В остальном возвращение в лирику не состоялось — получилось, как у Набокова в послесловии к «Лолите»: всё веришь, что твой чудесный ручной русский язык ждет тебя где-то за оградой, как цветущий сад, — а войдешь, и там одна мертвая листва с мертвым же шмелем. К чести Татьяны Яковлевой, она быстро поняла, что Маяковскому нужна не она как таковая, а жена вообще, — и несмотря на все оглушающее впечатление от его личности, голоса и таланта, она быстро предупредила мать, что глупостей не наделает и в Россию не уедет. Маяковский же всерьез влюбился в свою мечту о возвращении красавицы-эмигрантки, но в том-то и была его проблема, что человека он толком никогда не видел и никого после Лили действительно не любил: все остальные были в той или иной мере паллиативами. Конечно, воображая Яковлеву в Москве или на хорошо ей знакомом Урале, он имел в виду не ее, а собственное представление, бесконечно далекое от истины. «Танька-инженерица где-нибудь на Алтае. Давай, а?» Сопоставьте это с ее статусом парижской красавицы, — соблазнять парижанок должностью инженерицы имело бы смысл в комедийном сценарии, в пьесе Шоу, но в реальности, конечно, это чистый вздор.
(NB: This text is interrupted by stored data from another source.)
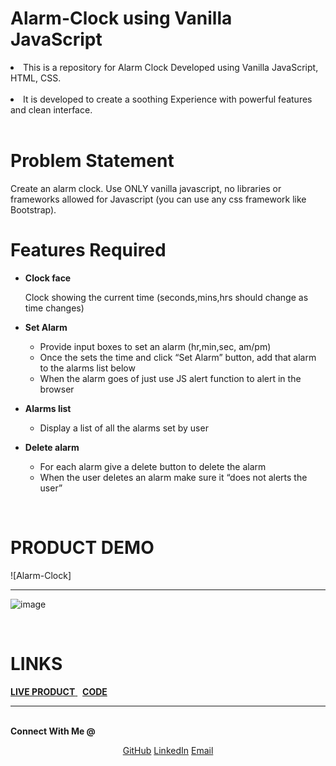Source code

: # Alarm-Clock using Vanilla JavaScript

<li>This is a repository for Alarm Clock Developed using Vanilla JavaScript, HTML, CSS.</li>
<br>
<li> It is developed to create a soothing Experience with powerful features and clean interface.</li>
<br>

# Problem Statement

Create an alarm clock. Use ONLY vanilla javascript, no libraries or frameworks allowed for Javascript (you can use any css framework like Bootstrap).
<br>

# Features Required

- <b>Clock face</b><br>

  Clock showing the current time (seconds,mins,hrs should change as time changes)

- <b>Set Alarm</b> <br>

  - Provide input boxes to set an alarm (hr,min,sec, am/pm)
  - Once the sets the time and click “Set Alarm” button, add that alarm to the alarms list below
  - When the alarm goes of just use JS alert function to alert in the browser

- <b>Alarms list</b> <br>

  - Display a list of all the alarms set by user
 
- <b>Delete alarm</b> <br>
  - For each alarm give a delete button to delete the alarm
  - When the user deletes an alarm make sure it “does not alerts the user”

<br>

# PRODUCT DEMO

![Alarm-Clock] <hr>
![image](https://user-images.githubusercontent.com/86460997/209670687-29872ef1-b548-416f-8106-2149aa24c0f9.png)


<br>

# LINKS

 <!-- Page demo--> 
 <a href = "https://saurabhdixit93.github.io/ClockAlaram/"> <b>LIVE PRODUCT</b> </a>  &nbsp; <!-- repositary--> <a href = "https://saurabhdixit93.github.io/ClockAlaram/"> <b>CODE</b> </a> <br> 

--------------------------------------------------------------------------------------------------------------------------------------------------------
<br>
<strong>Connect With Me @</strong>

<p align="center">
<a href="https://github.com/Saurabhdixit93" target="_blank">GitHub</a>
<a href="https://www.linkedin.com/in/saurabh-dixit-01b675215" target="_blank">LinkedIn</a>
<a href="mailto:smartds2550@gmail.com" target="_blank" >Email</a>

</p>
Да он, вероятно, и сам не верил.

2

Что касается «Письма Татьяне Яковлевой», это уже никак не для публикации, но тем очевиднее мучительная неуклюжесть этого текста. Никаких способностей к лирике, прежней, трагической, — не осталось: очень тяжеловесные стихи. «В работу пущен сердца выстывший мотор» — но работает он со страшным скрипом, «еле-еле волочится». Никакого «человек в экстазе» — скорее человек в бреду. Видимо, прав был Юрий Анненков в своем «Дневнике моих встреч»: пусть даже Маяковский и не делал столь рискованных признаний весной 1929 года — «Я превратился в чиновника» — и не плакал перед ним (хотя, как мы помним, «слаб был на слезы», по-толстовски говоря); но сказать, что утратил талант, — он, пожалуй, мог: перед ним свой брат-художник, чего хорохориться…

В поцелуе рук ли,
            губ ли,
в дрожи тела
            близких мне
красный
            цвет
                   моих
                           республик
тоже
            должен
                             пламенеть.

Ну вот что это за любовное признание? И каким образом в любовной дрожи может пламенеть цвет республик? Должна ли возлюбленная, деля наконец его пламень поневоле и вследствие этого краснея, выкрикивать что-нибудь вроде «Слава ВКП(б)»? Гению, как мы помним, хороший вкус необязателен, — но это совсем не гениальные стихи, и потом — впадать в такую безвкусицу все-таки необязательно. Пусть это даже не для печати — но большой поэт знает, что рано или поздно все будет издано; ему же, всегда представлявшему себя памятником, и вовсе странно не слышать, как это выглядит со стороны. Дальше там как раз начинается хорошее, местами даже отличное — и ничего от прежнего сумасшедшего дольника: зрелость клонит не к суровой прозе, а к традиционному ритму. Пастернак пишет пятистопным ямбом, за что боролись?! — это негодование осталось далеко в прошлом; он действительно нащупывает местами новую интонацию, впадая в ересь неслыханной, почти детской простоты.

Пять часов,
            и с этих пор
стих
            людей
                          дремучий бор,
вымер
            город заселенный,
слышу лишь
            свисточный спор
поездов до Барселоны.
В черном небе
            молний поступь,
гром
            ругней
                     в небесной драме, —
не гроза,
            а это
                        просто
ревность двигает горами.

Это очень здорово — и прямо отсылает к «Кемпу „Нит гедайге“», где та же тоска и та же ревность говорили так же просто и печально, и фоном страсти тоже был поезд. Чужая жизнь, чужие поезда и дороги: всем есть куда ехать, и есть к кому. Но какая ужасная усталость была в «Кемпе»:

Взвоют
            и замрут сирены над Гудзо́ном,
будто бы решают:
            выть или не выть?
Лучше бы не выли.
            Пассажирам сонным
надо просыпаться,
            думать,
                          есть,
                                       любить…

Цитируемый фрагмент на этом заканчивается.